Larger language models do in-context learning differently

Original Source Here

Larger language models do in-context learning differently

The interaction between prior knowledge and input-label mappings across model scales.

Overview. Over the past few months, I studied in-context learning with some fellow researchers at Google Brain. Our study shows how in-context learning (ICL) in language models is affected by semantic priors versus input–label mappings, especially with respect to the scale of the model. We investigated two settings to learn more about this — ICL with flipped labels and ICL with semantically-unrelated labels. We found the following:

  • Overriding prior knowledge is an emergent ability of model scale.
  • Learning in-context with semantically-unrelated labels emerges with scale.
  • Instruction tuning strengthens the use of prior knowledge more than it increases the capacity to learn input-label mappings.
  • Large-enough language models can perform linear classification at up to 64 dimensions!

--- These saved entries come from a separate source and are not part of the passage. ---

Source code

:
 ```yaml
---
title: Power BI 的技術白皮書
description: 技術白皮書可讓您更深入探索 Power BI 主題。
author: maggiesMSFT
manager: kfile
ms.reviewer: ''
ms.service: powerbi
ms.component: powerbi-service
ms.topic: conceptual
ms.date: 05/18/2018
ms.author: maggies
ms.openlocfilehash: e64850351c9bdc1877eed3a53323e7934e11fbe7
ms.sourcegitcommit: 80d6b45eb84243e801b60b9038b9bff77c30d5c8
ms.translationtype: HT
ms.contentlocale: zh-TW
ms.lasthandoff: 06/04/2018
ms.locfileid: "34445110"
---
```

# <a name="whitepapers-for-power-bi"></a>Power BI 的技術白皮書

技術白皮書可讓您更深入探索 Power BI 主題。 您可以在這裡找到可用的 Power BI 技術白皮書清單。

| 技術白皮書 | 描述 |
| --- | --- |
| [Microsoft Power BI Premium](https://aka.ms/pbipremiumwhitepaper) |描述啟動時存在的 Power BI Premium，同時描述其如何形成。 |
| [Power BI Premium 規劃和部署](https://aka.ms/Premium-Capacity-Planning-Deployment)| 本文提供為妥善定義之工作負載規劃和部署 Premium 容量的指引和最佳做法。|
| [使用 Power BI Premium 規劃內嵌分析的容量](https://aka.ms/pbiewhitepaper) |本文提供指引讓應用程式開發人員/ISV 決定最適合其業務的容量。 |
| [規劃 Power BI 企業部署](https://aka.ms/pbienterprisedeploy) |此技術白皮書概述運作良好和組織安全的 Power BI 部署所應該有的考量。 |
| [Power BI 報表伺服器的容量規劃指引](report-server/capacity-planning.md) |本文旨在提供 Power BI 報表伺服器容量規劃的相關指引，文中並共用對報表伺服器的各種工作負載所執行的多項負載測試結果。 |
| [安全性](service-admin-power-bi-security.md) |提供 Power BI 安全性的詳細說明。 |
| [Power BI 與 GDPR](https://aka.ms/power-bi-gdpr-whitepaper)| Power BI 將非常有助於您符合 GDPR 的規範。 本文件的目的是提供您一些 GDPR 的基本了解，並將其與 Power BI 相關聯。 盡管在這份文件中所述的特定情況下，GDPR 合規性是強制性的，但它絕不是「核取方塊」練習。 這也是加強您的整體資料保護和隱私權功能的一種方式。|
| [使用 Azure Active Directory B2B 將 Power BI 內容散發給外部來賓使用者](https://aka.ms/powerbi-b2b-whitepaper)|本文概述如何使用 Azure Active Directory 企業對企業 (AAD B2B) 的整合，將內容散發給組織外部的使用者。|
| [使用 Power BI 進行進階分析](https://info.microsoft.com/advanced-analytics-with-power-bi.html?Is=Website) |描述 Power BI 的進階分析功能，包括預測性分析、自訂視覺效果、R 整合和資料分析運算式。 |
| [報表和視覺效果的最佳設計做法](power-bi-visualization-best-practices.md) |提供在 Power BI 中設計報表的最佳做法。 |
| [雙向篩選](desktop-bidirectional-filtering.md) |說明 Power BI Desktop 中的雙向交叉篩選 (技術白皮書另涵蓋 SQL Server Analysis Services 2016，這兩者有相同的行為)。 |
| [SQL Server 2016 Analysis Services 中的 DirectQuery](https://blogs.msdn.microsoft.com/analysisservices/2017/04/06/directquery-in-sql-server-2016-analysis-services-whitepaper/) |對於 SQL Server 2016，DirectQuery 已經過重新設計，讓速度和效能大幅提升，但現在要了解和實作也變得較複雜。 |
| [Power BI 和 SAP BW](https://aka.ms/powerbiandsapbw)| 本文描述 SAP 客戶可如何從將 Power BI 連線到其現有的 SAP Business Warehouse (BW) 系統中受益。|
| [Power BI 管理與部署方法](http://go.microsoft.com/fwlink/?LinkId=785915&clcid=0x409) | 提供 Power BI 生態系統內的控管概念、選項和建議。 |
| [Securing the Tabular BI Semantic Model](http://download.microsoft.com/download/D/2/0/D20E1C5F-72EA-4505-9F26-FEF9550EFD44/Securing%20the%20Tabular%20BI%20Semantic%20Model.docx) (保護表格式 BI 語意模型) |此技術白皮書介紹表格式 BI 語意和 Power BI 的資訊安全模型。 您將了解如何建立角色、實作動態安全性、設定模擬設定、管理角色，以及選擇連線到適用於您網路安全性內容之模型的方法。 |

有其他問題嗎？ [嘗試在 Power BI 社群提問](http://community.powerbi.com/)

The full paper can be found here.

An overview of flipped-label ICL and semantically-unrelated label ICL (SUL-ICL), compared with regular ICL.

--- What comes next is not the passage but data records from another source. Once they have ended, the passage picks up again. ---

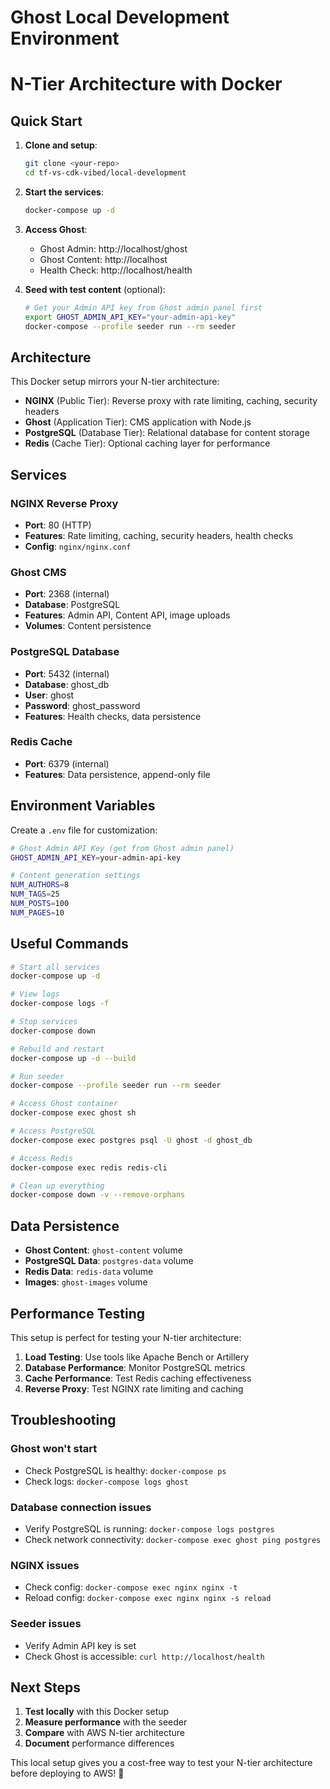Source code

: # Ghost Local Development Environment
# N-Tier Architecture with Docker

## Quick Start

1. **Clone and setup**:
   ```bash
   git clone <your-repo>
   cd tf-vs-cdk-vibed/local-development
   ```

2. **Start the services**:
   ```bash
   docker-compose up -d
   ```

3. **Access Ghost**:
   - Ghost Admin: http://localhost/ghost
   - Ghost Content: http://localhost
   - Health Check: http://localhost/health

4. **Seed with test content** (optional):
   ```bash
   # Get your Admin API key from Ghost admin panel first
   export GHOST_ADMIN_API_KEY="your-admin-api-key"
   docker-compose --profile seeder run --rm seeder
   ```

## Architecture

This Docker setup mirrors your N-tier architecture:

- **NGINX** (Public Tier): Reverse proxy with rate limiting, caching, security headers
- **Ghost** (Application Tier): CMS application with Node.js
- **PostgreSQL** (Database Tier): Relational database for content storage
- **Redis** (Cache Tier): Optional caching layer for performance

## Services

### NGINX Reverse Proxy
- **Port**: 80 (HTTP)
- **Features**: Rate limiting, caching, security headers, health checks
- **Config**: `nginx/nginx.conf`

### Ghost CMS
- **Port**: 2368 (internal)
- **Database**: PostgreSQL
- **Features**: Admin API, Content API, image uploads
- **Volumes**: Content persistence

### PostgreSQL Database
- **Port**: 5432 (internal)
- **Database**: ghost_db
- **User**: ghost
- **Password**: ghost_password
- **Features**: Health checks, data persistence

### Redis Cache
- **Port**: 6379 (internal)
- **Features**: Data persistence, append-only file

## Environment Variables

Create a `.env` file for customization:

```bash
# Ghost Admin API Key (get from Ghost admin panel)
GHOST_ADMIN_API_KEY=your-admin-api-key

# Content generation settings
NUM_AUTHORS=8
NUM_TAGS=25
NUM_POSTS=100
NUM_PAGES=10
```

## Useful Commands

```bash
# Start all services
docker-compose up -d

# View logs
docker-compose logs -f

# Stop services
docker-compose down

# Rebuild and restart
docker-compose up -d --build

# Run seeder
docker-compose --profile seeder run --rm seeder

# Access Ghost container
docker-compose exec ghost sh

# Access PostgreSQL
docker-compose exec postgres psql -U ghost -d ghost_db

# Access Redis
docker-compose exec redis redis-cli

# Clean up everything
docker-compose down -v --remove-orphans
```

## Data Persistence

- **Ghost Content**: `ghost-content` volume
- **PostgreSQL Data**: `postgres-data` volume
- **Redis Data**: `redis-data` volume
- **Images**: `ghost-images` volume

## Performance Testing

This setup is perfect for testing your N-tier architecture:

1. **Load Testing**: Use tools like Apache Bench or Artillery
2. **Database Performance**: Monitor PostgreSQL metrics
3. **Cache Performance**: Test Redis caching effectiveness
4. **Reverse Proxy**: Test NGINX rate limiting and caching

## Troubleshooting

### Ghost won't start
- Check PostgreSQL is healthy: `docker-compose ps`
- Check logs: `docker-compose logs ghost`

### Database connection issues
- Verify PostgreSQL is running: `docker-compose logs postgres`
- Check network connectivity: `docker-compose exec ghost ping postgres`

### NGINX issues
- Check config: `docker-compose exec nginx nginx -t`
- Reload config: `docker-compose exec nginx nginx -s reload`

### Seeder issues
- Verify Admin API key is set
- Check Ghost is accessible: `curl http://localhost/health`

## Next Steps

1. **Test locally** with this Docker setup
2. **Measure performance** with the seeder
3. **Compare** with AWS N-tier architecture
4. **Document** performance differences

This local setup gives you a cost-free way to test your N-tier architecture before deploying to AWS! 🚀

Motivation. Language models are huge these days, and it’s partly because they can perform tasks with strong performance via in-context learning (ICL), where they’re given a few exemplars of input-label pairs in a prompt before performing the task on an unseen evaluation example. But just how do models do this? Well, they can do one or both of the following:

(A) Mostly use semantic prior knowledge to predict labels while following the format of in-context exemplars (e.g., seeing “positive sentiment” and “negative sentiment” as labels and performing sentiment analysis using prior knowledge).

(B) Learn the input–label mappings from the presented exemplars (e.g., finding a pattern that positive reviews should be mapped to one label, and negative reviews should be mapped to a different label).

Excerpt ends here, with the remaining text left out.